═════ Entries shown
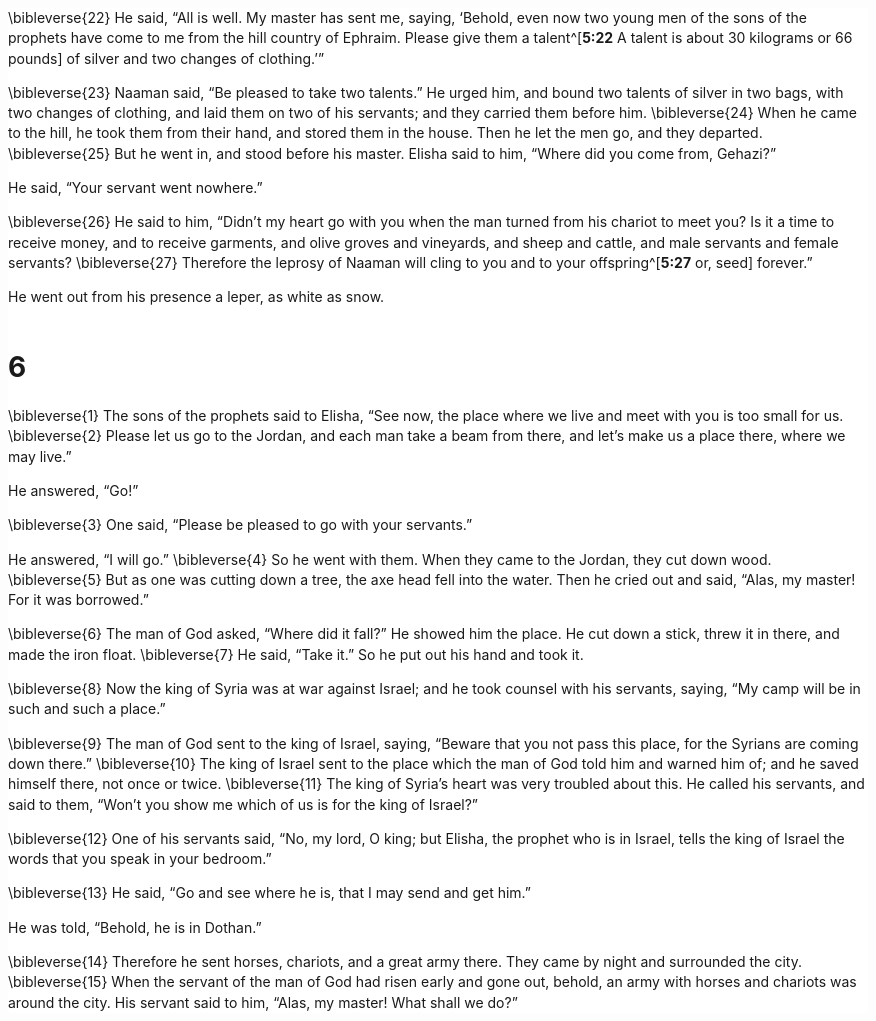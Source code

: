 \bibleverse{22} He said, “All is well. My master has sent me, saying, ‘Behold, even now two young men of the sons of the prophets have come to me from the hill country of Ephraim. Please give them a talent^[**5:22** A talent is about 30 kilograms or 66 pounds] of silver and two changes of clothing.’” 

\bibleverse{23} Naaman said, “Be pleased to take two talents.” He urged him, and bound two talents of silver in two bags, with two changes of clothing, and laid them on two of his servants; and they carried them before him. \bibleverse{24} When he came to the hill, he took them from their hand, and stored them in the house. Then he let the men go, and they departed. \bibleverse{25} But he went in, and stood before his master. Elisha said to him, “Where did you come from, Gehazi?” 

He said, “Your servant went nowhere.” 

\bibleverse{26} He said to him, “Didn’t my heart go with you when the man turned from his chariot to meet you? Is it a time to receive money, and to receive garments, and olive groves and vineyards, and sheep and cattle, and male servants and female servants? \bibleverse{27} Therefore the leprosy of Naaman will cling to you and to your offspring^[**5:27** or, seed] forever.” 

He went out from his presence a leper, as white as snow. 

# 6 
\bibleverse{1} The sons of the prophets said to Elisha, “See now, the place where we live and meet with you is too small for us. \bibleverse{2} Please let us go to the Jordan, and each man take a beam from there, and let’s make us a place there, where we may live.” 

He answered, “Go!” 

\bibleverse{3} One said, “Please be pleased to go with your servants.” 

He answered, “I will go.” \bibleverse{4} So he went with them. When they came to the Jordan, they cut down wood. \bibleverse{5} But as one was cutting down a tree, the axe head fell into the water. Then he cried out and said, “Alas, my master! For it was borrowed.” 

\bibleverse{6} The man of God asked, “Where did it fall?” He showed him the place. He cut down a stick, threw it in there, and made the iron float. \bibleverse{7} He said, “Take it.” So he put out his hand and took it. 

\bibleverse{8} Now the king of Syria was at war against Israel; and he took counsel with his servants, saying, “My camp will be in such and such a place.” 

\bibleverse{9} The man of God sent to the king of Israel, saying, “Beware that you not pass this place, for the Syrians are coming down there.” \bibleverse{10} The king of Israel sent to the place which the man of God told him and warned him of; and he saved himself there, not once or twice. \bibleverse{11} The king of Syria’s heart was very troubled about this. He called his servants, and said to them, “Won’t you show me which of us is for the king of Israel?” 

\bibleverse{12} One of his servants said, “No, my lord, O king; but Elisha, the prophet who is in Israel, tells the king of Israel the words that you speak in your bedroom.” 

\bibleverse{13} He said, “Go and see where he is, that I may send and get him.” 

He was told, “Behold, he is in Dothan.” 

\bibleverse{14} Therefore he sent horses, chariots, and a great army there. They came by night and surrounded the city. \bibleverse{15} When the servant of the man of God had risen early and gone out, behold, an army with horses and chariots was around the city. His servant said to him, “Alas, my master! What shall we do?” 
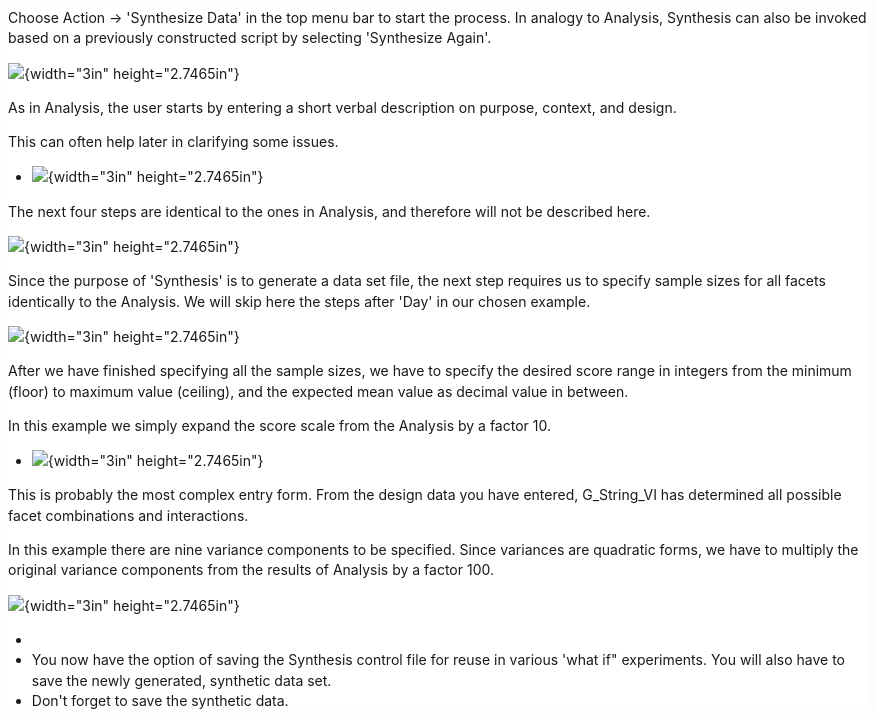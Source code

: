Choose Action → 'Synthesize Data' in the top menu bar to start the
process. In analogy to Analysis, Synthesis can also be invoked based on
a previously constructed script by selecting 'Synthesize Again'.

![](Pictures/100002010000038400000338E81088C79585E2E4.png){width="3in"
height="2.7465in"}

As in Analysis, the user starts by entering a short verbal description
on purpose, context, and design.

This can often help later in clarifying some issues.

-   ![](Pictures/10000201000003840000033859FD8A4CB82A166E.png){width="3in"
    height="2.7465in"}

The next four steps are identical to the ones in Analysis, and therefore
will not be described here.

![](Pictures/1000020100000384000003383497FB2FE88B18AB.png){width="3in"
height="2.7465in"}

Since the purpose of 'Synthesis' is to generate a data set file, the
next step requires us to specify sample sizes for all facets identically
to the Analysis. We will skip here the steps after 'Day' in our chosen
example.

![](Pictures/1000020100000384000003383DA9C318FADA97B6.png){width="3in"
height="2.7465in"}

After we have finished specifying all the sample sizes, we have to
specify the desired score range in integers from the minimum (floor) to
maximum value (ceiling), and the expected mean value as decimal value in
between.

In this example we simply expand the score scale from the Analysis by a
factor 10.

-   ![](Pictures/100002010000038400000338D348A37BD8BB1EED.png){width="3in"
    height="2.7465in"}

This is probably the most complex entry form. From the design data you
have entered, G_String_VI has determined all possible facet combinations
and interactions.

In this example there are nine variance components to be specified.
Since variances are quadratic forms, we have to multiply the original
variance components from the results of Analysis by a factor 100.

![](Pictures/10000201000003840000033800EA18F24C12C032.png){width="3in"
height="2.7465in"}

-   
-   You now have the option of saving the Synthesis control file for
    reuse in various 'what if" experiments. You will also have to save
    the newly generated, synthetic data set.
-   Don't forget to save the synthetic data.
══════════
Task goal: Return each line above word for word. Skip the pictures.

Final answer:
Source code

: \bibleverse{22} He said, “All is well. My master has sent me, saying, ‘Behold, even now two young men of the sons of the prophets have come to me from the hill country of Ephraim. Please give them a talent^[**5:22** A talent is about 30 kilograms or 66 pounds] of silver and two changes of clothing.’” 

\bibleverse{23} Naaman said, “Be pleased to take two talents.” He urged him, and bound two talents of silver in two bags, with two changes of clothing, and laid them on two of his servants; and they carried them before him. \bibleverse{24} When he came to the hill, he took them from their hand, and stored them in the house. Then he let the men go, and they departed. \bibleverse{25} But he went in, and stood before his master. Elisha said to him, “Where did you come from, Gehazi?” 

He said, “Your servant went nowhere.” 

\bibleverse{26} He said to him, “Didn’t my heart go with you when the man turned from his chariot to meet you? Is it a time to receive money, and to receive garments, and olive groves and vineyards, and sheep and cattle, and male servants and female servants? \bibleverse{27} Therefore the leprosy of Naaman will cling to you and to your offspring^[**5:27** or, seed] forever.” 

He went out from his presence a leper, as white as snow. 

# 6 
\bibleverse{1} The sons of the prophets said to Elisha, “See now, the place where we live and meet with you is too small for us. \bibleverse{2} Please let us go to the Jordan, and each man take a beam from there, and let’s make us a place there, where we may live.” 

He answered, “Go!” 

\bibleverse{3} One said, “Please be pleased to go with your servants.” 

He answered, “I will go.” \bibleverse{4} So he went with them. When they came to the Jordan, they cut down wood. \bibleverse{5} But as one was cutting down a tree, the axe head fell into the water. Then he cried out and said, “Alas, my master! For it was borrowed.” 

\bibleverse{6} The man of God asked, “Where did it fall?” He showed him the place. He cut down a stick, threw it in there, and made the iron float. \bibleverse{7} He said, “Take it.” So he put out his hand and took it. 

\bibleverse{8} Now the king of Syria was at war against Israel; and he took counsel with his servants, saying, “My camp will be in such and such a place.” 

\bibleverse{9} The man of God sent to the king of Israel, saying, “Beware that you not pass this place, for the Syrians are coming down there.” \bibleverse{10} The king of Israel sent to the place which the man of God told him and warned him of; and he saved himself there, not once or twice. \bibleverse{11} The king of Syria’s heart was very troubled about this. He called his servants, and said to them, “Won’t you show me which of us is for the king of Israel?” 

\bibleverse{12} One of his servants said, “No, my lord, O king; but Elisha, the prophet who is in Israel, tells the king of Israel the words that you speak in your bedroom.” 

\bibleverse{13} He said, “Go and see where he is, that I may send and get him.” 

He was told, “Behold, he is in Dothan.” 

\bibleverse{14} Therefore he sent horses, chariots, and a great army there. They came by night and surrounded the city. \bibleverse{15} When the servant of the man of God had risen early and gone out, behold, an army with horses and chariots was around the city. His servant said to him, “Alas, my master! What shall we do?” 
Source code

:Choose Action → 'Synthesize Data' in the top menu bar to start the
process. In analogy to Analysis, Synthesis can also be invoked based on
a previously constructed script by selecting 'Synthesize Again'.

![](Pictures/100002010000038400000338E81088C79585E2E4.png){width="3in"
height="2.7465in"}

As in Analysis, the user starts by entering a short verbal description
on purpose, context, and design.

This can often help later in clarifying some issues.

-   ![](Pictures/10000201000003840000033859FD8A4CB82A166E.png){width="3in"
    height="2.7465in"}

The next four steps are identical to the ones in Analysis, and therefore
will not be described here.

![](Pictures/1000020100000384000003383497FB2FE88B18AB.png){width="3in"
height="2.7465in"}

Since the purpose of 'Synthesis' is to generate a data set file, the
next step requires us to specify sample sizes for all facets identically
to the Analysis. We will skip here the steps after 'Day' in our chosen
example.

![](Pictures/1000020100000384000003383DA9C318FADA97B6.png){width="3in"
height="2.7465in"}

After we have finished specifying all the sample sizes, we have to
specify the desired score range in integers from the minimum (floor) to
maximum value (ceiling), and the expected mean value as decimal value in
between.

In this example we simply expand the score scale from the Analysis by a
factor 10.

-   ![](Pictures/100002010000038400000338D348A37BD8BB1EED.png){width="3in"
    height="2.7465in"}

This is probably the most complex entry form. From the design data you
have entered, G_String_VI has determined all possible facet combinations
and interactions.

In this example there are nine variance components to be specified.
Since variances are quadratic forms, we have to multiply the original
variance components from the results of Analysis by a factor 100.

![](Pictures/10000201000003840000033800EA18F24C12C032.png){width="3in"
height="2.7465in"}

-   
-   You now have the option of saving the Synthesis control file for
    reuse in various 'what if" experiments. You will also have to save
    the newly generated, synthetic data set.
-   Don't forget to save the synthetic data.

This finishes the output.